This paper demonstrates the effectiveness of the proposed method based on results of actual data experiments.

2 LMS Samurai

This study uses learner data stored in the learning management system (LMS) called Samurai, which has been developed for many years by Ueno (2004a). The LMS has been used with numerous e-learning courses.

LMS Samurai presents content sessions tailored for 90-min classes. Fifteen of these content sessions constitute a two-unit course. Each session provides instructional text screens, instructional images, instructional videos, and practice tests. Learners choose from the array of contents and watch the lesson. How learners respond to the sessions and how long it takes them to complete the lesson are stored automatically in the learning history database. Those data are analyzed using various data mining techniques to facilitate learning processes (e.g., Ueno 2004a, b; Ueno and Uto 2011).

Report assignments are usually given during a course. LMS Samurai has a discussion board system that enables learners to submit reports and which enables them to assess and discuss with one another. The learner who submitted the report can take the ratings and comments into consideration and rework them. The rating data are used for calculating the average rating score of the report, estimating latent ability of learners (Uto and Ueno 2016), and recommending e-portfolios (Ueno and Uto 2011).

For our report recommendation, we use the report data stored in the system.

3 Latent Dirichlet allocation

This section presents a description of the topic model used for our recommendation method. The topic model estimates topics in a document from the occurrence frequency of words based on the assumption that certain words will appear depending on the potential topics of the text. Latent Semantic Analysis (LSA: Deerwester et al. 1990), Probabilistic Latent Semantic Indexing (PLASI: Hofmann 1999), and latent Dirichlet allocation (LDA: Blei et al. 2003) are regarded as examples of topic models. The LDA was chosen in this study for its higher accuracy in estimating topics (Blei et al. 2003).

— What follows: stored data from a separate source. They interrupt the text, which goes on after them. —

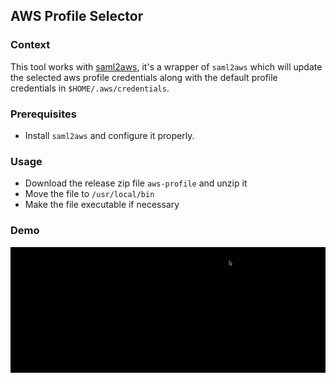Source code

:## AWS Profile Selector

### Context

This tool works with [saml2aws](https://github.com/Versent/saml2aws), it's a wrapper of `saml2aws` which will update the selected aws profile credentials along with the default profile credentials in `$HOME/.aws/credentials`.

### Prerequisites

- Install `saml2aws` and configure it properly.

### Usage

- Download the release zip file `aws-profile` and unzip it
- Move the file to `/usr/local/bin`
- Make the file executable if necessary

### Demo

![](aws-profile-demo.gif)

The graphical model of LDA is presented in Fig. 2. Here, K stands for the number of topics, D is the number of documents, and V signifies the vocabulary size in the documents. In addition, W represents observed words in each document, and Z represents the topic allocation for each word. \(\varvec{\theta }=(\varvec{\theta }_1,\ldots ,\varvec{\theta }_D)\) denotes a set of D multinomial distribution over the K topics (designated as topic distribution). \(\varvec{\phi }=(\varvec{\phi }_1, \ldots , \varvec{\phi }_K)\) represents a set of K multinomial distributions over V vocabulary words (designated as the word distribution). The topic distribution \(\varvec{\theta }\) shows what topic tends to be generated in each document. The word distribution \(\varvec{\phi }\) shows how vocabulary words are used in each topic. Both \(\alpha \) and \(\beta \) are parameters of the Dirichlet prior distribution. They are designated as hyperparameters.

Fig. 2
figure 2

Graphical model representation of LDA

The document generation process in LDA consists of the following steps.

  1. 1.

    For each document \(d \in \{ 1,\ldots ,D\}\), the topic distribution \(\varvec{\theta }_d= ({\theta }_{1d},\ldots ,{\theta }_{Kd})\) is generated from the K-dimensional Dirichlet prior distribution with hyperparameter \(\alpha \). Here, \(\theta _{kd} \in \varvec{\theta }_d\) represents the occurrence probability of kth topic in the dth document.

  2. 2.

    A topic \(z_{di} \in \{1,\ldots ,K\}\) that corresponds to the ith word in document d (the word is designated as \(w_{di}\)) is selected with the probabilities given by the topic distribution \(\varvec{\theta }_d\).

  3. 3.

    Each word \(w_{di}\) is drawn from the word distribution \(\varvec{\phi }_k = ({\phi }_{k1},\ldots ,{\phi }_{kV})\) given the corresponding topic \(z_{di}\). Here, \(\phi _{kv}\) represents the probability of the vth vocabulary word in the kth topic. In addition, \(\varvec{\phi }_k\) is generated from the V-dimensional Dirichlet prior distribution with hyperparameter \(\beta \).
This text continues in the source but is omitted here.